Lijn en kleur, daarvoor is de kunstenaar verantwoordelijk. Voor het derde punt, de mens.
Wie zoveel doeken na elkaar schildert en ten toon stelt, bewijst dat hij zich, langs deze doeken om, durft konfronteren met zich zelf, met een kontinent, de ziel van dit kontinent en met de komplekse massa van belangstellenden en totaal onbekenden. Anderzijds eisen de regels van het spel, dat elk kijker zich mag, zich moet konfronteren met wat de schilder hem vertoont. Wat van deze wisselkonfrontatie terecht komt, loont de moeite om achterhalen.
Het ligt voor de hand dat zelfs de verstokste pikturale specialist willens nillens eerst als globaal mens tegenover een tentoonstelling over Kongoinspiratie reageert en dan pas als specialist. Laten we dan eerst onderzoeken wat Jespers' derde bedoeling voor zijn doeken betekent.
Zeer dikwijls heeft in de loop van de eeuwen de menselijke bedoeling de kunstenaar lelijke parten gespeeld. Hoeveel doeken en boeken, om van de beeldhouwwerken en de oratorio's en kantates maar te zwijgen, werden verknoeid door goede maar extra-artistieke bedoelingen. En wie onze monumenten voor grote mannen bekijkt, geeft toe dat soms van de bedoeling iets overbleef maar van het kunstwerk niets. Het verdient nooit aanbeveling dat men een deugd, b.v. vaderlandsliefde, chantage laat plegen tegenover onze estetische zin en zijn engel-bewaarder, het kritisch oordeel.
Brutaal mag dan ook de vraag worden gesteld: dat beroep op de eeuwige Afrikaanse vrouw, in haar nobelst dragen b.v., dat van het moederschap, maakt het ons oordeel over Jespers' honderd en meer Kongodoeken beter?
| |
| |
Floris Jespers (Verzameling Kon. Museum van Schone Kunsten te Antwerpen) Groep
| |
| |
Dans Floris Jespers (Verzameling der Stad Antwerpen)
| |
| |
Of, liever nog, winnen zijn schilderijen er door of doet de literatuur hier haar intrede in lijn en verf?

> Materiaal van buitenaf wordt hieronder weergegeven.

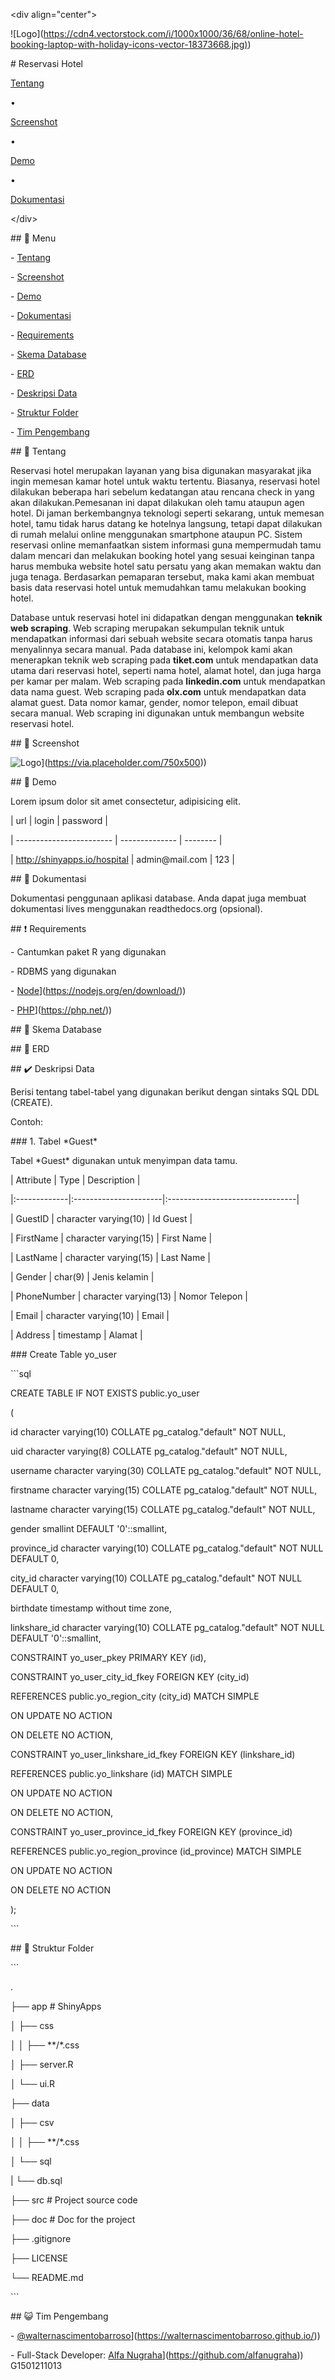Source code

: \<div align="center"\>

![Logo](<https://cdn4.vectorstock.com/i/1000x1000/36/68/online-hotel-booking-laptop-with-holiday-icons-vector-18373668.jpg>[)](https://via.placeholder.com/150x150))

\# Reservasi Hotel

[Tentang](#scroll-overview)

•

[Screenshot](#rice_scene-screenshot)

•

[Demo](#dvd-demo)

•

[Dokumentasi](#blue_book-documentation)

\</div\>

\## :bookmark_tabs: Menu

\- [Tentang](#scroll-overview)

\- [Screenshot](#rice_scene-screenshot)

\- [Demo](#dvd-demo)

\- [Dokumentasi](#blue_book-documentation)

\- [Requirements](#exclamation-requirements)

\- [Skema Database](#floppy_disk-skema-database)

\- [ERD](#rotating_light-erd)

\- [Deskripsi Data](#heavy_check_mark-deskripsi-data)

\- [Struktur Folder](#open_file_folder-stuktur-folder)

\- [Tim Pengembang](#smiley_cat-tim-pengembang)

\## :scroll: Tentang

Reservasi hotel merupakan layanan yang bisa digunakan masyarakat jika ingin memesan kamar hotel untuk waktu tertentu. Biasanya, reservasi hotel dilakukan beberapa hari sebelum kedatangan atau rencana check in yang akan dilakukan.Pemesanan ini dapat dilakukan oleh tamu ataupun agen hotel. Di jaman berkembangnya teknologi seperti sekarang, untuk memesan hotel, tamu tidak harus datang ke hotelnya langsung, tetapi dapat dilakukan di rumah melalui online menggunakan smartphone ataupun PC. Sistem reservasi online memanfaatkan sistem informasi guna mempermudah tamu dalam mencari dan melakukan booking hotel yang sesuai keinginan tanpa harus membuka website hotel satu persatu yang akan memakan waktu dan juga tenaga. Berdasarkan pemaparan tersebut, maka kami akan membuat basis data reservasi hotel untuk memudahkan tamu melakukan booking hotel.

Database untuk reservasi hotel ini didapatkan dengan menggunakan **teknik web scraping**. Web scraping merupakan sekumpulan teknik untuk mendapatkan informasi dari sebuah website secara otomatis tanpa harus menyalinnya secara manual. Pada database ini, kelompok kami akan menerapkan teknik web scraping pada **tiket.com** untuk mendapatkan data utama dari reservasi hotel, seperti nama hotel, alamat hotel, dan juga harga per kamar per malam. Web scraping pada **linkedin.com** untuk mendapatkan data nama guest. Web scraping pada **olx.com** untuk mendapatkan data alamat guest. Data nomor kamar, gender, nomor telepon, email dibuat secara manual. Web scraping ini digunakan untuk membangun website reservasi hotel.

\## :rice_scene: Screenshot

![Logo]([https://via.placeholder.com/750x500)](https://via.placeholder.com/750x500))

\## :dvd: Demo

Lorem ipsum dolor sit amet consectetur, adipisicing elit.

\| url \| login \| password \|

\| \-\-\-\-\-\-\-\-\-\-\-\-\-\-\-\-\-\-\-\-\-\-\-- \| \-\-\-\-\-\-\-\-\-\-\-\-\-- \| \-\-\-\-\-\-\-- \|

\| <http://shinyapps.io/hospital> \| admin\@mail.com \| 123 \|

\## :blue_book: Dokumentasi

Dokumentasi penggunaan aplikasi database. Anda dapat juga membuat dokumentasi lives menggunakan readthedocs.org (opsional).

\## :exclamation: Requirements

\- Cantumkan paket R yang digunakan

\- RDBMS yang digunakan

\- [Node]([https://nodejs.org/en/download/)](https://nodejs.org/en/download/))

\- [PHP]([https://php.net/)](https://php.net/))

\## :floppy_disk: Skema Database

\## :rotating_light: ERD

\## :heavy_check_mark: Deskripsi Data

Berisi tentang tabel-tabel yang digunakan berikut dengan sintaks SQL DDL (CREATE).

Contoh:

\### 1. Tabel \*Guest\*

Tabel \*Guest\* digunakan untuk menyimpan data tamu.

\| Attribute \| Type \| Description \|

\|:\-\-\-\-\-\-\-\-\-\-\-\--\|:\-\-\-\-\-\-\-\-\-\-\-\-\-\-\-\-\-\-\-\-\--\|:\-\-\-\-\-\-\-\-\-\-\-\-\-\-\-\-\-\-\-\-\-\-\-\-\-\-\-\-\-\-\--\|

\| GuestID \| character varying(10) \| Id Guest \|

\| FirstName \| character varying(15) \| First Name \|

\| LastName \| character varying(15) \| Last Name \|

\| Gender \| char(9) \| Jenis kelamin \|

\| PhoneNumber \| character varying(13) \| Nomor Telepon \|

\| Email \| character varying(10) \| Email \|

\| Address \| timestamp \| Alamat \|

\### Create Table yo_user

\`\`\`sql

CREATE TABLE IF NOT EXISTS public.yo_user

(

id character varying(10) COLLATE pg_catalog."default" NOT NULL,

uid character varying(8) COLLATE pg_catalog."default" NOT NULL,

username character varying(30) COLLATE pg_catalog."default" NOT NULL,

firstname character varying(15) COLLATE pg_catalog."default" NOT NULL,

lastname character varying(15) COLLATE pg_catalog."default" NOT NULL,

gender smallint DEFAULT '0'::smallint,

province_id character varying(10) COLLATE pg_catalog."default" NOT NULL DEFAULT 0,

city_id character varying(10) COLLATE pg_catalog."default" NOT NULL DEFAULT 0,

birthdate timestamp without time zone,

linkshare_id character varying(10) COLLATE pg_catalog."default" NOT NULL DEFAULT '0'::smallint,

CONSTRAINT yo_user_pkey PRIMARY KEY (id),

CONSTRAINT yo_user_city_id_fkey FOREIGN KEY (city_id)

REFERENCES public.yo_region_city (city_id) MATCH SIMPLE

ON UPDATE NO ACTION

ON DELETE NO ACTION,

CONSTRAINT yo_user_linkshare_id_fkey FOREIGN KEY (linkshare_id)

REFERENCES public.yo_linkshare (id) MATCH SIMPLE

ON UPDATE NO ACTION

ON DELETE NO ACTION,

CONSTRAINT yo_user_province_id_fkey FOREIGN KEY (province_id)

REFERENCES public.yo_region_province (id_province) MATCH SIMPLE

ON UPDATE NO ACTION

ON DELETE NO ACTION

);

\`\`\`

\## :open_file_folder: Struktur Folder

\`\`\`

.

├── app \# ShinyApps

│ ├── css

│ │ ├── \*\*/\*.css

│ ├── server.R

│ └── ui.R

├── data

│ ├── csv

│ │ ├── \*\*/\*.css

│ └── sql

\| └── db.sql

├── src \# Project source code

├── doc \# Doc for the project

├── .gitignore

├── LICENSE

└── README.md

\`\`\`

\## :smiley_cat: Tim Pengembang

\- [\@walternascimentobarroso]([https://walternascimentobarroso.github.io/)](https://walternascimentobarroso.github.io/))

\- Full-Stack Developer: [Alfa Nugraha]([https://github.com/alfanugraha)](https://github.com/alfanugraha)) G1501211013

Met het antwoord dient niet geaarzeld. In geen enkele periode van zijn leven heeft Jespers zo zuiver, - er bestaat geen zuiverder woord - als schilder tegenover zijn onderwerp gestaan als tegenover het wiegelend mysterie: Kongo-Vrouw.
Is het niet opvallend hoe meesterlijk en beheerst kuis al deze doeken zijn?
Er kan geglimlacht worden om dit woord, misschien verkiest men een paar minder storende synoniemen er van: sereen, ontheven, verlegen, ernstig. Kuis, niet vroom. Want dit woord zou bij Jespers een soort van naïefheid kunnen laten vermoeden. Jespers-de-schilder is nooit naïef geweest. Men kan naïef zijn ten overstaan van iets dat ons in de hoogte ontsnapt. Nooit is men naïef tegenover zijn moeder, omdat men tot een zelfde orde van wezenheden behoort.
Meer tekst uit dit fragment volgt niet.